Universalmente applicata, estesa dallo spazio pubblico a quello privato, è invece la pratica opposta, cioè la marchetta. Qui il repertorio è quanto mai vasto e non sempre la marchetta è prestazione giornalistica frutto di uno scambio in denaro. Lo è nel caso degli inserti a pagamento sui quotidiani, per i quali gli organizzatori stanziano una parte non secondaria del budget. È la «marchettona a due piazze», che si allarga su due paginoni non poi così distinguibili rispetto al resto del giornale. Vi scrivono purtroppo le stesse firme (molte autorevoli) che sarebbero chiamate, in tempi più dignitosi per la carta stampata, a commentare le stesse mostre in forma diciamo così più libera.

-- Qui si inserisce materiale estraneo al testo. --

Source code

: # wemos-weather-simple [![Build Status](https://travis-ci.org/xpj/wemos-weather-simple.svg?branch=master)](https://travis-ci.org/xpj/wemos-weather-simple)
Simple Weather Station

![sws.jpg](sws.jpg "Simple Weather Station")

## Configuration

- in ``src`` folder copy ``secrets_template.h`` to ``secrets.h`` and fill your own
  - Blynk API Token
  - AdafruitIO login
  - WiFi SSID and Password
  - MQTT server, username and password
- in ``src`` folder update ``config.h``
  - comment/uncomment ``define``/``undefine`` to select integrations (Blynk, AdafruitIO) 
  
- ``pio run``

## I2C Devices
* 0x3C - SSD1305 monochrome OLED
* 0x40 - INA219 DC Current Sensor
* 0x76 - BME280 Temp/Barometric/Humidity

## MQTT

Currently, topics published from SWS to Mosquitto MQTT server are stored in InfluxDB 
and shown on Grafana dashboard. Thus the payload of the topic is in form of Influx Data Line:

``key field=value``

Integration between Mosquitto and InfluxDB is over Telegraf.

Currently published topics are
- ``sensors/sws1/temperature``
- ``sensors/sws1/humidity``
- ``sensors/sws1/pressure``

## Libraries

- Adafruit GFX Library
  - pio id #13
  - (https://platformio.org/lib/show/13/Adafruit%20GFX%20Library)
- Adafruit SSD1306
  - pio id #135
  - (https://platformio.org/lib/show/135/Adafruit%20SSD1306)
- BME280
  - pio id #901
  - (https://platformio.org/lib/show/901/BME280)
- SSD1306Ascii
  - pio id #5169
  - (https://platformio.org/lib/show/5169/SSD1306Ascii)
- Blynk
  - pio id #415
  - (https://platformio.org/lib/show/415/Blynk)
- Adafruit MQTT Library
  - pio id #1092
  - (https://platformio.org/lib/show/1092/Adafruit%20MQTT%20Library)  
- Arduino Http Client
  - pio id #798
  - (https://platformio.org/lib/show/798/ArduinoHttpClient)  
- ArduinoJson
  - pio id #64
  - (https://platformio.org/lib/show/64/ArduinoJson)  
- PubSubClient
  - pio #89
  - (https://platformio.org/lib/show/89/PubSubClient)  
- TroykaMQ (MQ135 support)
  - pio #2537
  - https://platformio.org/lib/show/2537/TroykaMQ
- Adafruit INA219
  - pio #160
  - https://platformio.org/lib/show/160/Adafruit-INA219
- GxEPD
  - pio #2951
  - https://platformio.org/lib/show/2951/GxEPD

Ben più subdola la «marchetta in coda», specialità televisiva  cui in genere non presiede pecunia ma una conoscenza che conta. La competenza con cui i nostri Tg trattano l’arte contemporanea è tristemente nota; ancora più tristi sono i servizi che ogni tanto, misteriosamente, appaiono alla fine della trasmissione, generalmente dedicati a sconosciuti amici degli amici protagonisti in qualche galleria di mezza tacca. È una pratica che ha molta diffusione nei Tg regionali, così come è nelle pagine cittadine dei quotidiani che la marchetta galleristica trionfa indisturbata.

Anche in quest’ultimo caso non è detto che il movente sia qualche modulo di pubblicità; più spesso è semplicemente l’espressione di qualche piccolo potentato locale, o il risultato dell’amicizia dell’«artista» con  il caporedattore. Sono le marchette «free press», nel senso che non si pagano.

Ma a proposito di libertà, termine così caro al mondo di internet: fa più danno la marchetta vecchio stile o l’indiscriminata pubblicazione di ogni tipo di informazione che riguardi, nel nostro caso, le mostre? Su internet passa di tutto. Scompare la marchetta, è vero, che, per rimanere all’origine poco nobile del termine, sta alla carta stampata come la prostituzione stava alle case di tolleranza; internet, in tal senso, le ha abolite.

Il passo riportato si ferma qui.